Most people want to have great sex and an awesome relationship, but not everyone is willing to go through the tough conversations, the awkward silences, the hurt feelings, and the emotional psychodrama to get there. And so they settle. They settle and wonder, “What if?” for years and years, until the question morphs from “What if?” into “What else?” And when the lawyers go home and the alimony check is in the mail, they say, “What for?” If not for their lowered standards and expectations twenty years prior, then what for?

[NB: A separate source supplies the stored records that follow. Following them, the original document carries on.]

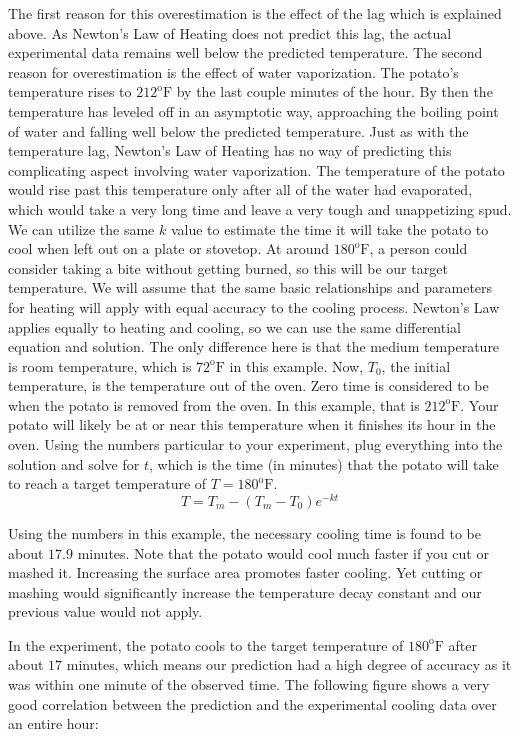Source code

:\documentclass{ximera}
\begin{document}
The first reason for this overestimation is the effect of the lag which is explained above.  As Newton's Law of Heating does not predict this lag, the actual experimental data remains well below the predicted temperature.  The second reason for overestimation is the effect of water vaporization.  The potato's temperature rises to $212^{\text{o}}\text{F}$ by the last couple minutes of the hour.  By then the temperature has leveled off in an asymptotic way, approaching the boiling point of water and falling well below the predicted temperature.  Just as with the temperature lag, Newton's Law of Heating has no way of predicting this complicating aspect involving water vaporization.  The temperature of the potato would rise past this temperature only after all of the water had evaporated, which would take a very long time and leave a very tough and unappetizing spud.
We can utilize the same $k$ value to estimate the time it will take the potato to cool when left out on a plate or stovetop.  At around $180^{\text{o}}\text{F}$, a person could consider taking a bite without getting burned, so this will be our target temperature.  We will assume that the same basic relationships and parameters for heating will apply with equal accuracy to the cooling process.  Newton's Law applies equally to heating and cooling, so we can use the same differential equation and solution.  The only difference here is that the medium temperature  is room temperature, which is $72^{\text{o}}\text{F}$ in this example.  Now, $T_0$, the initial temperature, is the temperature out of the oven.  Zero time is considered to be when the potato is removed from the oven.  In this example, that is $212^{\text{o}}\text{F}$.  Your potato will likely be at or near this temperature when it finishes its hour in the oven.  Using the numbers particular to your experiment, plug everything into the solution and solve for $t$, which is the time (in minutes) that the potato will take to reach a target temperature of $T=180^{\text{o}}\text{F}$.
\[
T = T_m-(T_m-T_0)e^{-kt}
\]

Using the numbers in this example, the necessary cooling time is found to be about $17.9$ minutes.  Note that the potato would cool much faster if you cut or mashed it.  Increasing the surface area promotes faster cooling.  Yet cutting or mashing would significantly increase the temperature decay constant and our previous value would not apply.

In the experiment, the potato cools to the target temperature of $180^{\text{o}}\text{F}$ after about $17$ minutes, which means our prediction had a high degree of accuracy as it was within one minute of the observed time.  The following figure shows a very good correlation between the prediction and the experimental cooling data over an entire hour:
\end{document}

Because happiness requires struggle. It grows from problems. Joy doesn’t just sprout out of the ground like daisies and rainbows. Real, serious, lifelong fulfillment and meaning have to be earned through the choosing and managing of our struggles. Whether you suffer from anxiety or loneliness or obsessive-compulsive disorder or a dickhead boss who ruins half of your waking hours every day, the solution lies in the acceptance and active engagement of that negative experience—not the avoidance of it, not the salvation from it.

People want an amazing physique. But you don’t end up with one unless you legitimately appreciate the pain and physical stress that come with living inside a gym for hour upon hour, unless you love calculating and calibrating the food you eat, planning your life out in tiny plate–sized portions.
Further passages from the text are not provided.